La perte de VGLUT3 a donc comme conséquence d’amoindrir le tonus cholinergique striatal. Mais quel mécanisme moléculaire est-il à l’origine de cet effet ? Nous avons choisi d’explorer l’hypothèse d’une influence directe de la capture vésiculaire de glutamate sur le quantum vésiculaire d’ACh. Dans un premier temps, nous avons montré par immunoprécipitation que VGLUT3 et VAChT sont présents sur les mêmes vésicules dans les terminaisons nerveuses des interneurones cholinergiques.

Il semble donc que glutamate et ACh peuvent être accumulés au sein des mêmes vésicules. L’effet de ce cotransport a été mesuré sur des préparations de vésicules striatales mises en présence d’ACh-3H. La quantité d’ACh-3H transportée au cours du temps atteint une valeur supérieure de plateau lorsque du glutamate est présent dans le milieu de transport. Cet effet du glutamate existe uniquement dans les régions du cerveau où VGLUT3 et VAChT sont colocalisés, et disparaît en présence d’inhibiteurs de VGLUT3. Mais surtout, cet effet disparaît sur des préparations de vésicules de striatum de souris KO-VGLUT3 (Figure 1B).

Le glutamate (via VGLUT3) potentialise donc l’accumulation vésiculaire d’ACh.

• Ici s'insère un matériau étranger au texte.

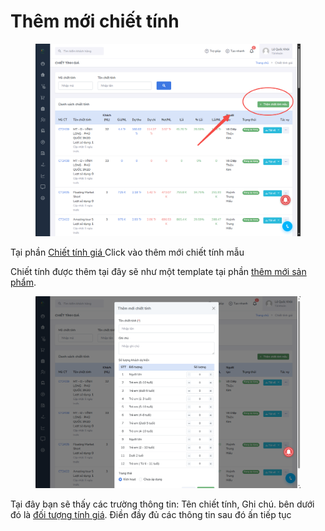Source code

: # Thêm mới chiết tính

<figure><img src="../../.gitbook/assets/image (60).png" alt=""><figcaption></figcaption></figure>

Tại phần [Chiết tính giá ](chiet-tinh-gia.md)Click vào thêm mới chiết tính mẫu

Chiết tính được thêm tại đây sẽ như một template tại phần [thêm mới sản phẩm](../don-hang/them-moi-don-hang.md).

<figure><img src="../../.gitbook/assets/image (61).png" alt=""><figcaption></figcaption></figure>

Tại đây bạn sẽ thấy các trường thông tin: Tên chiết tính, Ghi chú. bên dưới đó là [đối tượng tính giá](doi-tuong-tinh-gia.md). Điền đầy đủ các thông tin sau đó ấn tiếp tục&#x20;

Nous avons nommé ce mécanisme de régulation présynaptique « synergie vésiculaire » (Figure 2).

Des rôles nouveaux pour le glutamate et VGLUT3

Notre travail montre donc que les rôles de cet acide aminé multifonctionnel qu’est le glutamate sont encore plus étendus que ce qui était soupçonné jusqu’à présent. Via son transport dans les vésicules synaptiques, le glutamate permet une modulation intra-synaptique de la neurotransmission cholinergique. Cette fonction inattendue du glutamate ouvre de nombreuses perspectives de recherche. Il reste à explorer les fonctions du glutamate colibéré avec l’ACh, ou encore la possibilité de moduler pharmacologiquement la transmission cholinergique striatale, en ciblant VGLUT3 au cours du développement ou dans la maladie de Parkinson.